Mark Nepo, The Book of Awakening

photo lionel allorge

The start of Autumn

Here in the Irish and Celtic calendar, the season of Autumn began on Monday, the 1st of September. Although the weather is still very mild, the mornings are misty and some leaves have already started to fall. We are moving into a period which helps us reflect on impermanence and on the fact that all things change. Our meditation practice reminds us that there is only suffering to be had when we try to fix things solid, or hold onto them, like the long days of summer or the memories of times past. We instinctively prefer permanence and how it tells a story of a solid, single identity. Instead, in reality,  like the seasons, we are always changing; things come and go in our lives.  Nature lets go and moves on. Maybe we can learn from that.

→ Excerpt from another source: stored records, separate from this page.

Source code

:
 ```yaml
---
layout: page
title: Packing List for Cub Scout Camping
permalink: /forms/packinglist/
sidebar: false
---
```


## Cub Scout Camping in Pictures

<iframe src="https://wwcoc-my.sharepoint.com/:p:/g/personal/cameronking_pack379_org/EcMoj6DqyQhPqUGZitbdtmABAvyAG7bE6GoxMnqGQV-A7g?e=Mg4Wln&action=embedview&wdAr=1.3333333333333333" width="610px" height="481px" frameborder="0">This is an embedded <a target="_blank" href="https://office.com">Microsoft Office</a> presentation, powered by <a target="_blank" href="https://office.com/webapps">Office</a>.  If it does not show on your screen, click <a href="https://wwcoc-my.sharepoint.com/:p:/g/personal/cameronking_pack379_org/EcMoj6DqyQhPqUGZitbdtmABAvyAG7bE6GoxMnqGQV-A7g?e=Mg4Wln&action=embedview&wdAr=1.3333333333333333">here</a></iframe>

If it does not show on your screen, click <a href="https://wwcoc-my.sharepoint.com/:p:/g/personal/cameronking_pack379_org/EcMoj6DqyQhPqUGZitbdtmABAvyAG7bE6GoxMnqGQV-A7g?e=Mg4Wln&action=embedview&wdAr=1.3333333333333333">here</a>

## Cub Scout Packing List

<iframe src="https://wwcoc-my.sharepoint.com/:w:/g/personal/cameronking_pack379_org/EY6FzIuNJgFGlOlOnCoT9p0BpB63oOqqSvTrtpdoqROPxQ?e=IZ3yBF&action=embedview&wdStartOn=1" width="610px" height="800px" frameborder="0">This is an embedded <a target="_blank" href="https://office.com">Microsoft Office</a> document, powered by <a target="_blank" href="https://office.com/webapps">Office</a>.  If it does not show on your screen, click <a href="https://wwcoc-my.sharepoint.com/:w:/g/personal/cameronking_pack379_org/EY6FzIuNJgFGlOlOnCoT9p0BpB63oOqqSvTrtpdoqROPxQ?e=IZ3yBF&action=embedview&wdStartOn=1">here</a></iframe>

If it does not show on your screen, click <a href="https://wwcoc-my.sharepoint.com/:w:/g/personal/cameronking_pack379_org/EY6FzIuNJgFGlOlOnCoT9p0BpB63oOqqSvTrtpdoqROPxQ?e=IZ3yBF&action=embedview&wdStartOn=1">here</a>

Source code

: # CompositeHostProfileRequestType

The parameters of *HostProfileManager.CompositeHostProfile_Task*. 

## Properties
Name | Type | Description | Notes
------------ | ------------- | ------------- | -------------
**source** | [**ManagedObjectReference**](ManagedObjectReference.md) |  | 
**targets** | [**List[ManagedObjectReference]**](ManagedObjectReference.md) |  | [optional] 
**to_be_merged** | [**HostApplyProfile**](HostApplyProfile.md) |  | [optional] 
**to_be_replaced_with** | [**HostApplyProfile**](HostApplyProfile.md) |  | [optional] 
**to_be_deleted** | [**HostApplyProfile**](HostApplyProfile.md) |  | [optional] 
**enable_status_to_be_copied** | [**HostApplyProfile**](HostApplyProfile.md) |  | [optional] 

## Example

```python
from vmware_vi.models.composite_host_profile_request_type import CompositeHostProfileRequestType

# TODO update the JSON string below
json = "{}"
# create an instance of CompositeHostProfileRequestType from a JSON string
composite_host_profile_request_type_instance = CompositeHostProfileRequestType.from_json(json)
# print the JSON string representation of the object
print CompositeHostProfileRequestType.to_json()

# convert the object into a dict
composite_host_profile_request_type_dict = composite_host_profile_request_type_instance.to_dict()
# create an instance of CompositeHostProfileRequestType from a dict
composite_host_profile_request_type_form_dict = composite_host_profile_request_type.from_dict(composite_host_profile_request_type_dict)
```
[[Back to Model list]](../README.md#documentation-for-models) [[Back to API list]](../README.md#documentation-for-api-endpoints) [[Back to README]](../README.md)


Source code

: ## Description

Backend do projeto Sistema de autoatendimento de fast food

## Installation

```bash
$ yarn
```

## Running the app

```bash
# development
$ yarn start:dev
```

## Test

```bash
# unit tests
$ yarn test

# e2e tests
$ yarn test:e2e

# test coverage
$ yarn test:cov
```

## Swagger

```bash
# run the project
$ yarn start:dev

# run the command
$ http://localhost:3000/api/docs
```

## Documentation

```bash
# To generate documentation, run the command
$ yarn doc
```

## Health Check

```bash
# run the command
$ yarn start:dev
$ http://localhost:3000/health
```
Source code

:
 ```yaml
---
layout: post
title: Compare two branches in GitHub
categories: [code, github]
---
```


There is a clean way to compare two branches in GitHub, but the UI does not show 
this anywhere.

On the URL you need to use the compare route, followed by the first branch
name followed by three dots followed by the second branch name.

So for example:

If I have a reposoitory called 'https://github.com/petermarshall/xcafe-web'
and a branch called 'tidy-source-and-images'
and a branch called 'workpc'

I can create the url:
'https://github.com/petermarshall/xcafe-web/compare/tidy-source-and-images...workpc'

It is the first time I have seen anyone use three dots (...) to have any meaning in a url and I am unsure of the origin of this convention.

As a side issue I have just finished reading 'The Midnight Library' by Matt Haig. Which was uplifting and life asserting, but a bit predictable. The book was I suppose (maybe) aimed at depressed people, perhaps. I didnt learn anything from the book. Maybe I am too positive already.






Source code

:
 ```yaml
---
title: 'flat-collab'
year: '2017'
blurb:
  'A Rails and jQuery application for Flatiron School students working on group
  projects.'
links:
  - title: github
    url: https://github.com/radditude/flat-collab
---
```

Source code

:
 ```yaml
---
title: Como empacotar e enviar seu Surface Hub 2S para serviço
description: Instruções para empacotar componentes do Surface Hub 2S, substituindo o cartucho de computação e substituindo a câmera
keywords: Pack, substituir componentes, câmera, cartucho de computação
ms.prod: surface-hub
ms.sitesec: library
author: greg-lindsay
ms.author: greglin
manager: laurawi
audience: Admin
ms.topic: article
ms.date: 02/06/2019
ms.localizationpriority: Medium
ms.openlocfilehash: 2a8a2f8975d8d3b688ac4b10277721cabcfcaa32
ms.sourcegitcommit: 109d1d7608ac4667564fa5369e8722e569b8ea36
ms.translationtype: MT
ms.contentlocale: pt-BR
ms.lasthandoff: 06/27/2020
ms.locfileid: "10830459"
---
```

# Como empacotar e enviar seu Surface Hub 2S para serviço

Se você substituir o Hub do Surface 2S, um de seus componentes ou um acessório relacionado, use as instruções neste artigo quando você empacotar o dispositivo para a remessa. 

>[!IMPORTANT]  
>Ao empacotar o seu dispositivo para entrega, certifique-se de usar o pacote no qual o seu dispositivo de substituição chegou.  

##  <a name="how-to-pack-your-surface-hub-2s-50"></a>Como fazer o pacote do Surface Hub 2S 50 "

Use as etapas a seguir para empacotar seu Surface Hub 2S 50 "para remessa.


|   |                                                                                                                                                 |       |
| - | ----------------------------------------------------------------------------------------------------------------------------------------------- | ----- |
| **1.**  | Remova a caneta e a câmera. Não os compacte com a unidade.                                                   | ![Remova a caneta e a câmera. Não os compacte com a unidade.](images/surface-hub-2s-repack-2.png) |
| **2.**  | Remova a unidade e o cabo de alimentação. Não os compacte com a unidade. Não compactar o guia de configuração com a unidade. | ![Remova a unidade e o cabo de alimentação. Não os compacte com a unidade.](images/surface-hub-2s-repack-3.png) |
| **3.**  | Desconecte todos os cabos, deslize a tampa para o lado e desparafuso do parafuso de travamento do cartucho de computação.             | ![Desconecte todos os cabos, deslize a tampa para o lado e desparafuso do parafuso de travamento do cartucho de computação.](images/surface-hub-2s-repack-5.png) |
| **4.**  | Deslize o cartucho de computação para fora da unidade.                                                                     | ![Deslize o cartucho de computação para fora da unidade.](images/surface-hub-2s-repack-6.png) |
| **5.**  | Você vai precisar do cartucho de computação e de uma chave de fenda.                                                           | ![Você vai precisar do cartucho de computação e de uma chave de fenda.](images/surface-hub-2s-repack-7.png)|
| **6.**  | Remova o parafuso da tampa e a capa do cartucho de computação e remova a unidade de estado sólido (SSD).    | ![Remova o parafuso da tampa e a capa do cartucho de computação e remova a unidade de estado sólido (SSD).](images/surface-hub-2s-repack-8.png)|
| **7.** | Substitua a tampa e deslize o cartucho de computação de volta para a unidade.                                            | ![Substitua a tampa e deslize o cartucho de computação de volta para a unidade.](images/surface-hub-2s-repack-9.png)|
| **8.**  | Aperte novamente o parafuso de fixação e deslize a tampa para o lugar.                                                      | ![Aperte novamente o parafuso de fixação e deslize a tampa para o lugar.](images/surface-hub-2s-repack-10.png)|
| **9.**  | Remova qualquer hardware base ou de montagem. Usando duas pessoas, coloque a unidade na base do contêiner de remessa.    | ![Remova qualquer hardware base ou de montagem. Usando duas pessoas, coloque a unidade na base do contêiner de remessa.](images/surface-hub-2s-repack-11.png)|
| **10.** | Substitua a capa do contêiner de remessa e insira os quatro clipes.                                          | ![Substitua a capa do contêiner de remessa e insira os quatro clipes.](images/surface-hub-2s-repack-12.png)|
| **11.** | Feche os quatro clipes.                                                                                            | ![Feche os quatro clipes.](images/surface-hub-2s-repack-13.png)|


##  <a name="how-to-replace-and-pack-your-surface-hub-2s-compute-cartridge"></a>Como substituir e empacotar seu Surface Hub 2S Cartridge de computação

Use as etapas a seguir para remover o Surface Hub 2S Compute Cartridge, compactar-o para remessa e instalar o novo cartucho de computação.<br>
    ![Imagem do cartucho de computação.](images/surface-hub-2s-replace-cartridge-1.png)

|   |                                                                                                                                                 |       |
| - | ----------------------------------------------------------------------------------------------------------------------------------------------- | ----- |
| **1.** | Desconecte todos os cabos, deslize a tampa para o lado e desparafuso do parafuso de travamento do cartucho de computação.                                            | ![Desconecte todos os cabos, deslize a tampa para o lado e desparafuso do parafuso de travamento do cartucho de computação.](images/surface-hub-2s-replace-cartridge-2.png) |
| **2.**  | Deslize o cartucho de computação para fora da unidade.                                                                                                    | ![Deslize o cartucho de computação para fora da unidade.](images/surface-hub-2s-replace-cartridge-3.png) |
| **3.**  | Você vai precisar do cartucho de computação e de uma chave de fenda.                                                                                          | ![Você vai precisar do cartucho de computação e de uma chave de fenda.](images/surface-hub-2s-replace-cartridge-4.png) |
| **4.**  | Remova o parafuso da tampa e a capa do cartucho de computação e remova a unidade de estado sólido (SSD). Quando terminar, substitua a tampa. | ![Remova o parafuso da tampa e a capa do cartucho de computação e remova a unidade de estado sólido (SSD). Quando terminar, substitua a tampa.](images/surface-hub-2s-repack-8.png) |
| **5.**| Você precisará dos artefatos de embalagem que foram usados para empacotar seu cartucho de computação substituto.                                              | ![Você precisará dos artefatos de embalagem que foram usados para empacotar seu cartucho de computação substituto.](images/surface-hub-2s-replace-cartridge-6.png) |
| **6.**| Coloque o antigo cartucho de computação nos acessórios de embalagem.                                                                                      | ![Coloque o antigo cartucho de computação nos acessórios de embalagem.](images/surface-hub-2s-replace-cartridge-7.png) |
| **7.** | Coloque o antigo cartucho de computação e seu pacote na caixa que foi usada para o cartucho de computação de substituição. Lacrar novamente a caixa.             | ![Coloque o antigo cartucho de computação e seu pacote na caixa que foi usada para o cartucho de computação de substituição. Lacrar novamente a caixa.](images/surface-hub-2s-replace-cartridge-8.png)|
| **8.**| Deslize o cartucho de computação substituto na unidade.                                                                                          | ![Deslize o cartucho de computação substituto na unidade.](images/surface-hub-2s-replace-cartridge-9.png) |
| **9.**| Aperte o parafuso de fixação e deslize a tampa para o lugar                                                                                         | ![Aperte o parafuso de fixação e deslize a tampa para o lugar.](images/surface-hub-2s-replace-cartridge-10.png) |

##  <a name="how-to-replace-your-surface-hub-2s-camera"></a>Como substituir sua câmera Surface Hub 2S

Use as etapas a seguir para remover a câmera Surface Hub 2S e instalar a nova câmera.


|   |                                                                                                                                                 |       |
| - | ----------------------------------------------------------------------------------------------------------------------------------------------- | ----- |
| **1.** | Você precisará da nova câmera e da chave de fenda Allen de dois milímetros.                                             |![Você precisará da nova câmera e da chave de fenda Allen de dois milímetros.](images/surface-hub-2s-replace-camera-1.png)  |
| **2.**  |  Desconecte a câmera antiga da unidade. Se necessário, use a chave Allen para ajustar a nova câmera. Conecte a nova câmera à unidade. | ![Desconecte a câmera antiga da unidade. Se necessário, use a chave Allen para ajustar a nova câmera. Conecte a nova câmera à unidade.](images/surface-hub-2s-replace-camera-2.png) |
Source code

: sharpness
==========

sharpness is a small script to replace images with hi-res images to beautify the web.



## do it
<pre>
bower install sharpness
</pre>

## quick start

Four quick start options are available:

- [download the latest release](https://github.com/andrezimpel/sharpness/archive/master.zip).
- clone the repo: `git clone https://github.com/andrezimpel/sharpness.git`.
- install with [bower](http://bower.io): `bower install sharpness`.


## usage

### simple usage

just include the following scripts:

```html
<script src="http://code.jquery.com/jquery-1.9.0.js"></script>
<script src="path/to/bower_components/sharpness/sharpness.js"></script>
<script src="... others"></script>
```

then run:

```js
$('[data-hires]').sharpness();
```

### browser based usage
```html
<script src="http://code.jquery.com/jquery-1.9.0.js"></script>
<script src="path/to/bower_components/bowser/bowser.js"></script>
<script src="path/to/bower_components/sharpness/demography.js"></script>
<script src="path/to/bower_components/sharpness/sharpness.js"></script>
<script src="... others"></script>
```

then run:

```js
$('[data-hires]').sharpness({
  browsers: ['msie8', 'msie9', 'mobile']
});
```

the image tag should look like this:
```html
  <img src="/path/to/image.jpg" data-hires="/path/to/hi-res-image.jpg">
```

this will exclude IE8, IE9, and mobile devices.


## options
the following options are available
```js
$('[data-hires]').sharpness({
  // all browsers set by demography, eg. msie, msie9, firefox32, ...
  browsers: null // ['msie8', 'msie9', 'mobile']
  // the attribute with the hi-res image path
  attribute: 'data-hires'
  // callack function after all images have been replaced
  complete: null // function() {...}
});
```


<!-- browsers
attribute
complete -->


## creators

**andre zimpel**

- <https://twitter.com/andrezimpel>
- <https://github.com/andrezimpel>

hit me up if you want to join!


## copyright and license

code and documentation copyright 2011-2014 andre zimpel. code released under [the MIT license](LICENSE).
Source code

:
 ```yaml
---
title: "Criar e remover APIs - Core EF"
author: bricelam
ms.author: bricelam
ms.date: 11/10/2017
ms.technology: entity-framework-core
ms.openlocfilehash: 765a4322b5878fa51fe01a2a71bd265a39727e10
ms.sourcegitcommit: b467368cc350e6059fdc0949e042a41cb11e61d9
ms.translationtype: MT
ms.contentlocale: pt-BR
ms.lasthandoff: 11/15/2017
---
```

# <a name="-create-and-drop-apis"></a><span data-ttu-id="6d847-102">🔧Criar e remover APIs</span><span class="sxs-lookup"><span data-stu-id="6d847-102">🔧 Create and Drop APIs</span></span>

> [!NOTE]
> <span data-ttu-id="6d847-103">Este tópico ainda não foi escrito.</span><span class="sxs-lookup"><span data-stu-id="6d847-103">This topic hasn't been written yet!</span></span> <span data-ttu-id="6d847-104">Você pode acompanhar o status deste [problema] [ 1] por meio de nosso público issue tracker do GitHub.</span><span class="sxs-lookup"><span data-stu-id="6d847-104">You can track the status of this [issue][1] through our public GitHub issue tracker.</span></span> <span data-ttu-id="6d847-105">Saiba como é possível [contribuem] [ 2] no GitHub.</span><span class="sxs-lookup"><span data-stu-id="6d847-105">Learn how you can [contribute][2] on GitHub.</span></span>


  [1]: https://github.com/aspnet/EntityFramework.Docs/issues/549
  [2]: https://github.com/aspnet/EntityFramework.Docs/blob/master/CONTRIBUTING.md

If I can let you go as trees let go
Their leaves, so casually, one by one;
If I can come to know what they do know,
That fall is the release, the consummation,
Then fear of time and the uncertain fruit
Would not distemper the great lucid skies
This strangest autumn, mellow and acute.
If I can take the dark with open eyes
And call it seasonal, not harsh or strange
(For love itself may need a time of sleep),
And, treelike, stand unmoved before the change,
Lose what I lose to keep what I can keep,
The strong root still alive under the snow,
Love will endure – if I can let you go.

May Sarton, Autumn Sonnets

photo of the Barrow river at Bagenalstown, Co. Carlow.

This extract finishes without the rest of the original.